● **Problem details**
Note each line in the data holding the string "SUsage管理中心" and report it.

● **Records**

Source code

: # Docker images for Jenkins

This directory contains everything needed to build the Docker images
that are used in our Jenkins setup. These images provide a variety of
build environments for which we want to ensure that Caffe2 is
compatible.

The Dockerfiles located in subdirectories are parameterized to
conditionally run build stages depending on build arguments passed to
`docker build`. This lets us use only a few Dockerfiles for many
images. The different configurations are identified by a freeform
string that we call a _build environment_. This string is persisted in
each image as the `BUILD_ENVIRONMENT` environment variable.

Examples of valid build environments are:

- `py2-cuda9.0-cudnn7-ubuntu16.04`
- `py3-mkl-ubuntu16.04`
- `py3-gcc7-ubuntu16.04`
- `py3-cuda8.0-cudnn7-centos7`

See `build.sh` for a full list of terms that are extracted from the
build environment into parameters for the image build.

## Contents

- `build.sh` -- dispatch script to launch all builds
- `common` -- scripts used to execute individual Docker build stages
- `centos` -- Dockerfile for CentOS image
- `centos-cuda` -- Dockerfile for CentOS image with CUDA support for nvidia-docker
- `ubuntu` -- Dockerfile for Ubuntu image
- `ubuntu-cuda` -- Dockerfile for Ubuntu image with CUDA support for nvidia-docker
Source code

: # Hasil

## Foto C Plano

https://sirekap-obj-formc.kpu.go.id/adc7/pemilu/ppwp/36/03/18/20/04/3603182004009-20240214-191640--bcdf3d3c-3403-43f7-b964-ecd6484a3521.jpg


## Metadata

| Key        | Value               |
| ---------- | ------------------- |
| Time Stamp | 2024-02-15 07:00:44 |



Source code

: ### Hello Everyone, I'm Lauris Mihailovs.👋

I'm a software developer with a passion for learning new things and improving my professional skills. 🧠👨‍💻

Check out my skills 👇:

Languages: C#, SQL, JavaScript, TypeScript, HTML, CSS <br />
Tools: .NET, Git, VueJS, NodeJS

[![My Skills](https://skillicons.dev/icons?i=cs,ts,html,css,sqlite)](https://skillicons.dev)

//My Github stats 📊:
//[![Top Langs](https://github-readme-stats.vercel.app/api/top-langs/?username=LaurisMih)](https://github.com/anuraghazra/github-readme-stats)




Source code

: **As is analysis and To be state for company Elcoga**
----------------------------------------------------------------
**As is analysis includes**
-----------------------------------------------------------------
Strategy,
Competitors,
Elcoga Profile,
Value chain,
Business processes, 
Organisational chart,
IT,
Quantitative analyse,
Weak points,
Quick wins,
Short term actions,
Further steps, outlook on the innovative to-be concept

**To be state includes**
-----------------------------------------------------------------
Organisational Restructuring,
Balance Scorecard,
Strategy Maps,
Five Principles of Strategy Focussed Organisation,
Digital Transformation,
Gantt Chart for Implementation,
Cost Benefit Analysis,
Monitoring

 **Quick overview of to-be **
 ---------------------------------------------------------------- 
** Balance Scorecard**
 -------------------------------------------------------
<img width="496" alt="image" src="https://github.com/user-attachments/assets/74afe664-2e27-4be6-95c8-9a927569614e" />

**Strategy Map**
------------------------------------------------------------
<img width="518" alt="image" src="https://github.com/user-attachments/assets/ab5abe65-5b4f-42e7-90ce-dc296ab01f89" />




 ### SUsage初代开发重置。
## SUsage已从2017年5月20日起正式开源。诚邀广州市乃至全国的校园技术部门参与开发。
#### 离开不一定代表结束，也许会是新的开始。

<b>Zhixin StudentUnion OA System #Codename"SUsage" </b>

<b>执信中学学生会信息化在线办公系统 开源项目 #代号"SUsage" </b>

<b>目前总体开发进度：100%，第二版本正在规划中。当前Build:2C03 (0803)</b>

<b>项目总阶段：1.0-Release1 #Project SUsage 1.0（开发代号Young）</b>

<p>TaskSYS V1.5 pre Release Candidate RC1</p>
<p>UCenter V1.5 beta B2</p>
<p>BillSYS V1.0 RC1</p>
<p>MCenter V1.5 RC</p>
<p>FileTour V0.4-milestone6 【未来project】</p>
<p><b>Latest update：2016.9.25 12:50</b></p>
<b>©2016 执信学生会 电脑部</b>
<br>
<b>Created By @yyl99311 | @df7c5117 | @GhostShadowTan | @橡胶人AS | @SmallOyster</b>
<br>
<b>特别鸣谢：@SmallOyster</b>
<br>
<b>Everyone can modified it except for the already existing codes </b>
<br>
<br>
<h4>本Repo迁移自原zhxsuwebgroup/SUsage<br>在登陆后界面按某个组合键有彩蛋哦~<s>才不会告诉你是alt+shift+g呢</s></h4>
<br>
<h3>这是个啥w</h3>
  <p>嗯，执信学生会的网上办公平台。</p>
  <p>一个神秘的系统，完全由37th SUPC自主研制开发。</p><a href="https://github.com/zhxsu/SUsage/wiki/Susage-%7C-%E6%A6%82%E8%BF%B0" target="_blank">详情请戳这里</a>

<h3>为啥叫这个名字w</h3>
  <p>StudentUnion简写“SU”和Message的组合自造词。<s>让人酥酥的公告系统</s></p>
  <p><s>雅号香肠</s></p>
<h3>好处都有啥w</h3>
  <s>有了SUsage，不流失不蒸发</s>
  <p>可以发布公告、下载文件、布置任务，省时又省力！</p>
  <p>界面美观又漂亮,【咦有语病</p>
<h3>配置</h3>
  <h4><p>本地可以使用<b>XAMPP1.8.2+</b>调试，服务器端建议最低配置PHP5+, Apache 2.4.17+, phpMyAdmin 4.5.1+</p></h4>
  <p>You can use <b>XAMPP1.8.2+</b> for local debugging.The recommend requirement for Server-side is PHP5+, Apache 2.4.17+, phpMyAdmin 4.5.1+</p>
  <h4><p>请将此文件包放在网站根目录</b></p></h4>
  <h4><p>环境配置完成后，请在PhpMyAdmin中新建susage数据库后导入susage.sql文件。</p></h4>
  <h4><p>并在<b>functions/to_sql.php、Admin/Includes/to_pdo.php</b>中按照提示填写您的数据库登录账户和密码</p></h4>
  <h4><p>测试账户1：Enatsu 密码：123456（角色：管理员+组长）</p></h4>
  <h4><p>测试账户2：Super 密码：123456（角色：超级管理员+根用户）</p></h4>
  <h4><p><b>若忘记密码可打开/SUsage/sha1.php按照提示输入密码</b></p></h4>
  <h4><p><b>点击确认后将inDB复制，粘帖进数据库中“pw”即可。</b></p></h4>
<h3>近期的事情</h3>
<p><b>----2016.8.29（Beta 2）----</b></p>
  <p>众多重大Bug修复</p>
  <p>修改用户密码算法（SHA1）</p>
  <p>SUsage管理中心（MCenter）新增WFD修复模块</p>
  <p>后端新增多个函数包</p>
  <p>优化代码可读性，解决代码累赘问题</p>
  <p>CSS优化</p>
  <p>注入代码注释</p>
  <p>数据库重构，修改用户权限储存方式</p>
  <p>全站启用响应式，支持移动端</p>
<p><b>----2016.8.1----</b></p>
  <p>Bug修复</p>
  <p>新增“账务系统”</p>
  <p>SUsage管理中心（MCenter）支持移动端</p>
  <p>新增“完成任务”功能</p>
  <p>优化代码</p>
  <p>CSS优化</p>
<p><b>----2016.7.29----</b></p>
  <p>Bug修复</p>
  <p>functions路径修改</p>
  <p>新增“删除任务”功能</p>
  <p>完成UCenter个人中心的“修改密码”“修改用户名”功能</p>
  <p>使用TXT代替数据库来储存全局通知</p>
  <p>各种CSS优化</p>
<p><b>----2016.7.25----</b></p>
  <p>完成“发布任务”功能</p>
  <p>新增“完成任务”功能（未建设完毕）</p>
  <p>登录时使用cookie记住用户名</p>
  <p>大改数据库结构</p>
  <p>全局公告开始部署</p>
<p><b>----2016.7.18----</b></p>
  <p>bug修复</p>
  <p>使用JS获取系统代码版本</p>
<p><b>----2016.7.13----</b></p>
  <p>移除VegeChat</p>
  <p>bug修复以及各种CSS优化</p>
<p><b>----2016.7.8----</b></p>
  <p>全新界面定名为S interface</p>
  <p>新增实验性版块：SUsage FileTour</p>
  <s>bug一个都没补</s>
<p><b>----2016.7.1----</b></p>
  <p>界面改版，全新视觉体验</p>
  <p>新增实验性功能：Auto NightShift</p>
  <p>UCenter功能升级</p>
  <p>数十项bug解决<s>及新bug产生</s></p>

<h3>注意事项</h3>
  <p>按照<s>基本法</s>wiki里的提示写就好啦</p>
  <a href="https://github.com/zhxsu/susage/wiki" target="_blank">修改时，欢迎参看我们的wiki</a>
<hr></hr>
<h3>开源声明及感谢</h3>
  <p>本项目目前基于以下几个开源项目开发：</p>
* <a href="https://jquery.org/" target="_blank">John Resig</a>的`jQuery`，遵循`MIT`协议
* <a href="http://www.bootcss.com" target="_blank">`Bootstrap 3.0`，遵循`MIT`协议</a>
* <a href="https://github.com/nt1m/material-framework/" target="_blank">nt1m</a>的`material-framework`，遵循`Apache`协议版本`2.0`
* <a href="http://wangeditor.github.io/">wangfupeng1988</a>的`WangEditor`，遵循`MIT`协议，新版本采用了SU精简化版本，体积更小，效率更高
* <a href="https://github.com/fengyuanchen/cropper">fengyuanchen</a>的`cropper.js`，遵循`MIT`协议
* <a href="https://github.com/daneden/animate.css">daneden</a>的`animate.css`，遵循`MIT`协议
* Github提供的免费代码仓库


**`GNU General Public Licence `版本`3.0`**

● **Solution to the exercise**
  <p>SUsage管理中心（MCenter）新增WFD修复模块</p>
  <p>SUsage管理中心（MCenter）支持移动端</p>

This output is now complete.